Gov. George R. Ariyoshi
Governor of Hawai‘i, 1974 to 1986
Aloha everyone . . .
Before I say very much, I want to express my appreciation to all of the veterans who served and made it possible for a younger person like me to be able to move after you, and I thank you very much for that opportunity.
I saw another MIS veteran, Rev. [Yoshiaki] Fujitani, and I want him to know that on that December 7th morning at 7 o’clock, I was at the YBA (Young Buddhist Association), playing ping pong, and I did not know that there was an attack taking place. We heard a lot of extraordinary shells going off, but we all thought that the Army was practicing much heavier on that particular day.

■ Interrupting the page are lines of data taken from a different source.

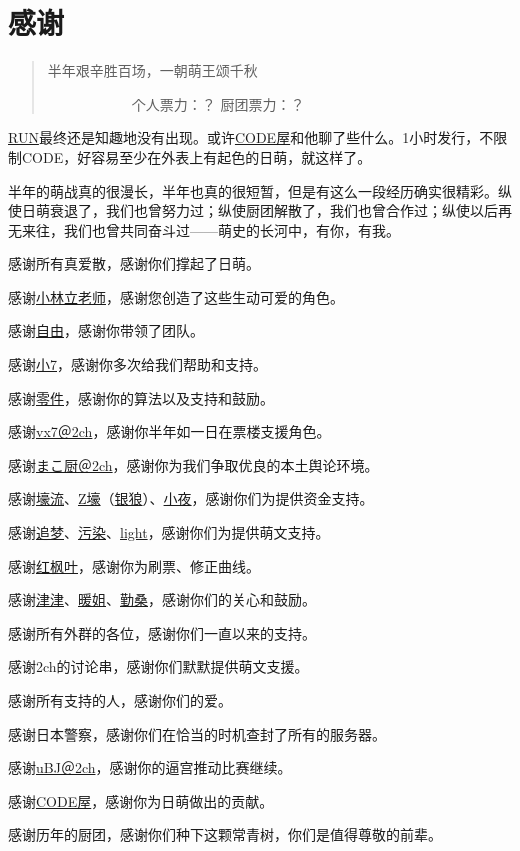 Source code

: \chapter{感谢}
\begin{quote}
半年艰辛胜百场，一朝萌王颂千秋

　　　　　　个人票力：？ 厨团票力：？
\end{quote}

\uline{RUN}最终还是知趣地没有出现。或许\uline{CODE屋}和他聊了些什么。1小时发行，不限制CODE，好容易至少在外表上有起色的日萌，就这样了。

半年的萌战真的很漫长，半年也真的很短暂，但是有这么一段经历确实很精彩。纵使日萌衰退了，我们也曾努力过；纵使厨团解散了，我们也曾合作过；纵使以后再无来往，我们也曾共同奋斗过——萌史的长河中，有你，有我。

感谢所有真爱散，感谢你们撑起了日萌。

感谢\uline{小林立老师}，感谢您创造了这些生动可爱的角色。

感谢\uline{自由}，感谢你带领了团队。

感谢\uline{小7}，感谢你多次给我们帮助和支持。

感谢\uline{零件}，感谢你的算法以及支持和鼓励。

感谢\uline{vx7＠2ch}，感谢你半年如一日在票楼支援角色。

感谢\uline{まこ厨＠2ch}，感谢你为我们争取优良的本土舆论环境。

感谢\uline{壕流}、\uline{Z壕}（\uline{银狼}）、\uline{小夜}，感谢你们为提供资金支持。

感谢\uline{追梦}、\uline{污染}、\uline{light}，感谢你们为提供萌文支持。

感谢\uline{红枫叶}，感谢你为刷票、修正曲线。

感谢\uline{津津}、\uline{暖姐}、\uline{勤桑}，感谢你们的关心和鼓励。

感谢所有外群的各位，感谢你们一直以来的支持。

感谢2ch的讨论串，感谢你们默默提供萌文支援。

感谢所有支持的人，感谢你们的爱。

感谢日本警察，感谢你们在恰当的时机查封了所有的服务器。

感谢\uline{uBJ＠2ch}，感谢你的逼宫推动比赛继续。

感谢\uline{CODE屋}，感谢你为日萌做出的贡献。

感谢历年的厨团，感谢你们种下这颗常青树，你们是值得尊敬的前辈。

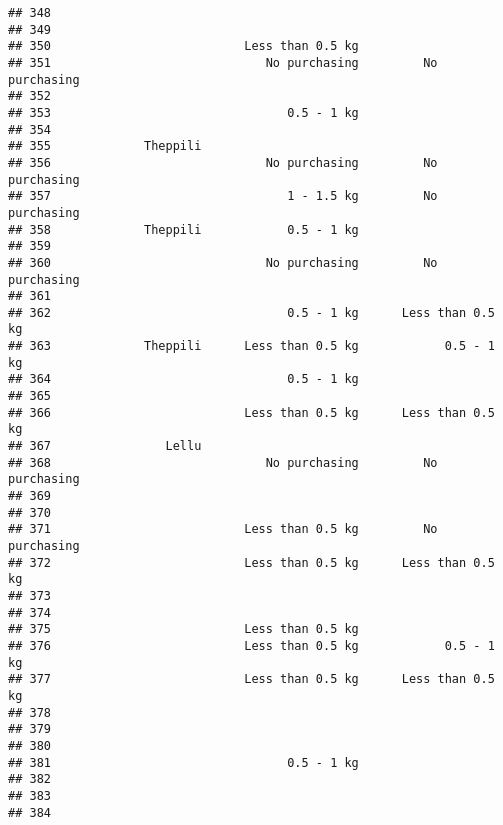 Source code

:\documentclass[
]{article}
\begin{document}
\begin{verbatim}
## 348                                                                 
## 349                                                                 
## 350                           Less than 0.5 kg                      
## 351                              No purchasing         No purchasing
## 352                                                                 
## 353                                 0.5 - 1 kg                      
## 354                                                                 
## 355             Theppili                                            
## 356                              No purchasing         No purchasing
## 357                                 1 - 1.5 kg         No purchasing
## 358             Theppili            0.5 - 1 kg                      
## 359                                                                 
## 360                              No purchasing         No purchasing
## 361                                                                 
## 362                                 0.5 - 1 kg      Less than 0.5 kg
## 363             Theppili      Less than 0.5 kg            0.5 - 1 kg
## 364                                 0.5 - 1 kg                      
## 365                                                                 
## 366                           Less than 0.5 kg      Less than 0.5 kg
## 367                Lellu                                            
## 368                              No purchasing         No purchasing
## 369                                                                 
## 370                                                                 
## 371                           Less than 0.5 kg         No purchasing
## 372                           Less than 0.5 kg      Less than 0.5 kg
## 373                                                                 
## 374                                                                 
## 375                           Less than 0.5 kg                      
## 376                           Less than 0.5 kg            0.5 - 1 kg
## 377                           Less than 0.5 kg      Less than 0.5 kg
## 378                                                                 
## 379                                                                 
## 380                                                                 
## 381                                 0.5 - 1 kg                      
## 382                                                                 
## 383                                                                 
## 384                                                                 

\end{verbatim}
\end{document}
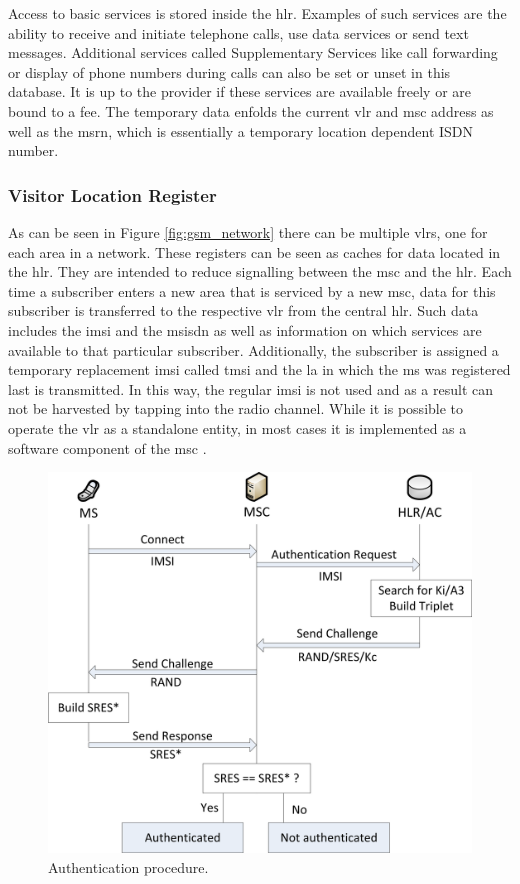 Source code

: Access to basic services is stored inside the \gls{hlr}.
Examples of such services are the ability to receive and initiate telephone calls, use data services or send text messages.
Additional services called Supplementary Services like call forwarding or display of phone numbers during calls can also be set or unset in this database.
It is up to the provider if these services are available freely or are bound to a fee.
The temporary data enfolds the current \gls{vlr} and \gls{msc} address as well as the \gls{msrn}, which is essentially a temporary location dependent ISDN number.

\subsubsection{Visitor Location Register}
As can be seen in Figure \ref{fig:gsm_network} there can be multiple \glspl{vlr}, one for each area in a network.
These registers can be seen as caches for data located in the \gls{hlr}.
They are intended to reduce signalling between the \gls{msc} and the \gls{hlr}.
Each time a subscriber enters a new area that is serviced by a new \gls{msc}, data for this subscriber is transferred to the respective \gls{vlr} from the central \gls{hlr}.
Such data includes the \gls{imsi} and the \gls{msisdn} as well as information on which services are available to that particular subscriber.
Additionally, the subscriber is assigned a temporary replacement \gls{imsi} called \gls{tmsi} and the \gls{la} in which the \gls{ms} was registered last is transmitted.
In this way, the regular \gls{imsi} is not used and as a result can not be harvested by tapping into the radio channel.
While it is possible to operate the \gls{vlr} as a standalone entity, in most cases it is implemented as a software component of the \gls{msc} \cite{kommsys2006}.

\begin{figure}
\centering
\includegraphics{../Images/Authentication}
\caption{Authentication procedure.}
\label{fig:authentication}
\end{figure}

I did not get home until 10:30 that morning and I did not know that there was that going on. I met my mother, who was very concerned about my safety, not having come back sooner. She was well-prepared with a bag for each of my family — a bag with food, water, canned food and other things, just in case we had to evacuate. And that was the first time I learned, about 10:30, about the attack on Pearl Harbor.
I was a sophomore in high school at that time and my life in high school changed very drastically. On December 7th, all civilian [privileges] were taken away. The military took over completely and we had general orders every morning, telling us what they had to do in the community. One of those that had a great impact on us was curfew. Curfew was 6 o’clock and we had to be off the streets. My curfew was 5 o’clock, because my mother did not want me to miss the 6 o’clock and get in trouble. And because of that curfew, we also could not take part in sports activities that others of our generation could take part in. I tell my children that during my whole high school years, I never went out at night. I spent every night at home with my family. And I learned a lot about my father’s and mother’s Japanese values, which stayed with me and helped me.
We saw, during my high school years, many AJAs being called to volunteer. And they volunteered for the MIS, volunteered for the 442. As Gov. Ige told you earlier, the 100th Battalion had preceded all these groups. We heard about the casualties and I remember the first AJA casualty when I was in high school, [Shigeo] Joe Takata, who was a brilliant ball player for the Asahi baseball team, and many others followed after that.
We decided to fight the battle of the plantation — the weeds and the grass that grew on the plantation. Every month, we went out to the plantation to fight the weeds and the grass. We also felt that we had some responsibility to participate by trying to sell war bonds and they tell me many years later, that McKinley High School had sold enough war bonds to buy an aircraft.